I have pushed the modified esp-idf here. Did I make a mistake setting up the pure cmake component? It is missing a lot of compile flags, including the optimisation level, and -fno-jump-tables, which is a workaround to some compiler bugs if I understand correctly: https://github.com/espressif/esp-idf/issues/1552#issuecomment-883600363.

Barabas5532 commented 7 months ago

https://github.com/espressif/esp-idf/issues/10579 is related, but they never tried to work around the errors using add_subdirectory instead of putting the pure cmake files in the components folder. I guess I was not supposed to use the cmake API this way with esp-idf?

igrr commented 7 months ago

@Barabas5532 You can link pure CMake library targets to the application the way your example project does. However, since these targets are not added by the IDF build system, we don't add any compilation flags to such targets, except for the mandatory flags specified in the toolchain file.

If you describe the behavior you expect (both for a chip target and Linux target) I can try to recommend a way to achieve it.

Barabas5532 commented 7 months ago

I'm designing most of my components to have no esp-idf dependencies by using abstraction layers on top of esp-idf. I can then build the components for desktop for testing using mock or fake implementation of the abstractions. The main feature of the project is audio processing for digital guitar effects, and I want to be able to extract the core features (audio processing, parameters and a web API to control the parameters) and run it in a digital audio workstation without any hardware. You can think of like an interactive integration test running on the host.

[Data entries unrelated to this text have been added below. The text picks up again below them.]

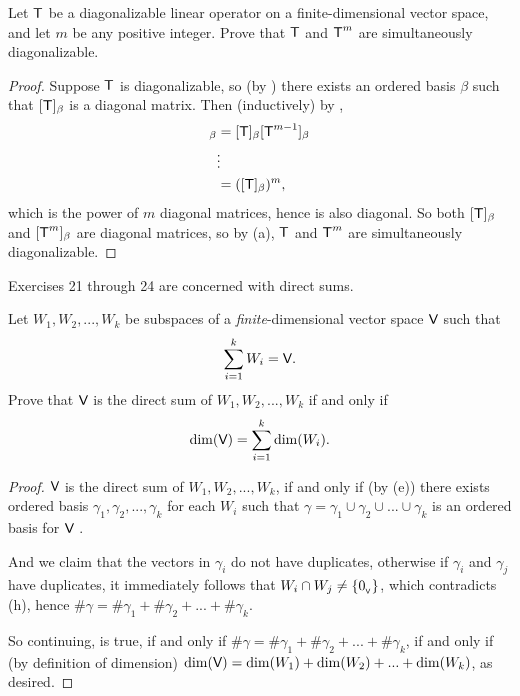 \begin{exercise} \label{exercise 5.2.20}
Let \(\textsf{T}\) be a diagonalizable linear operator on a finite-dimensional vector space, and let \(m\) be any positive integer.
Prove that \(\textsf{T}\) and \(\textsf{T}^m\) are simultaneously diagonalizable.
\end{exercise}

\begin{proof}
Suppose \(\textsf{T}\) is diagonalizable, so (by ) there exists an ordered basis \(\beta\) such that \([\textsf{T}]_{\beta}\) is a diagonal matrix.
Then (inductively) by ,
\begin{align*}
    [\T^m]_{\beta} & = [\T]_{\beta} [\T^{m - 1}]_{\beta} \\
        & \vdots \\
        & = ([\T]_{\beta})^m,
\end{align*}
which is the power of \(m\) diagonal matrices, hence is also diagonal.
So both \([\textsf{T}]_{\beta}\) and \([\textsf{T}^m]_{\beta}\) are diagonal matrices, so by (a), \(\textsf{T}\) and \(\textsf{T}^m\) are simultaneously diagonalizable.
\end{proof}

Exercises 21 through 24 are concerned with direct sums.

\begin{exercise} \label{exercise 5.2.21}
Let \(W_1, W_2, ..., W_k\) be subspaces of a \emph{finite}-dimensional vector space \(\textsf{V}\) such that
\[
    \sum_{i = 1}^k W_i = \textsf{V}.
\]
Prove that \(\textsf{V}\) is the direct sum of \(W_1, W_2, ..., W_k\) if and only if
\[
    \dim(\textsf{V}) = \sum_{i = 1}^k \dim(W_i).
\]
\end{exercise}

\begin{proof}
\(\textsf{V}\) is the direct sum of \(W_1, W_2, ..., W_k\),
if and only if (by (e)) there exists ordered basis \(\gamma_1, \gamma_2, ..., \gamma_k\) for each \(W_i\) such that \(\gamma = \gamma_1 \cup \gamma_2 \cup ... \cup \gamma_k\) is an ordered basis for \(\textsf{V}\) .

And we claim that the vectors in \(\gamma_i\) do not have duplicates, otherwise if \(\gamma_i\) and \(\gamma_j\) have duplicates, it immediately follows that \(W_i \cap W_j \ne \{ 0_{_{\textsf{V}}} \}\), which contradicts (h), hence \(\#\gamma = \#\gamma_1 + \#\gamma_2 + ... + \#\gamma_k\).

So continuing,  is true, if and only if \(\#\gamma = \#\gamma_1 + \#\gamma_2 + ... + \#\gamma_k\),
if and only if (by definition of dimension) \(\dim(\textsf{V}) = \dim(W_1) + \dim(W_2) + ... + \dim(W_k)\), as desired.
\end{proof}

So the goal for the build system is to allow building these components into a firmware based on ESP-IDF, or for a unit test based on some test framework, or into a VST plugin based on JUCE. This should all be pretty straight forward using "Modern CMake".

For the desktop platform build, the components should look like modern cmake components, and there should be no references to esp-idf.

For the ESP32 build, I would like the components to have the same default compiler flags as components defined when using idf_component_register. I assume all of these are there for a reason. At the very least, the optimisation level should be propagated from menuconfig. Perhaps -fno-exceptions and -fno-rtti as well, I'm not so familiar with the rest. So maybe just having a way to tell esp-idf to define the compile flags globally would be enough? e.g. by setting CMAKE_LANG_FLAGS or putting the default flags in the toolchain file.

I'm already linking a common compiler flags component to all of my components like this, maybe I can add the missing flags there when ESP_PLATFORM is set? It is based on this idea from JUCE: https://github.com/juce-framework/JUCE/blob/d054f0d14dcac387aebda44ce5d792b5e7a625b3/extras/Build/CMake/JUCEHelperTargets.cmake#L24. This is not the nicest solution, it is easy to forget to link to this target and still end up with missing flags.

I see some others have gone for making two parallel build setups for conventional cmake and esp-idf. I also started out with something like this, but I would like to avoid duplicating the configuration:

if(ESP_PLATFORM)
  idf_component_register(...)
else()
  add_library(...)
endif()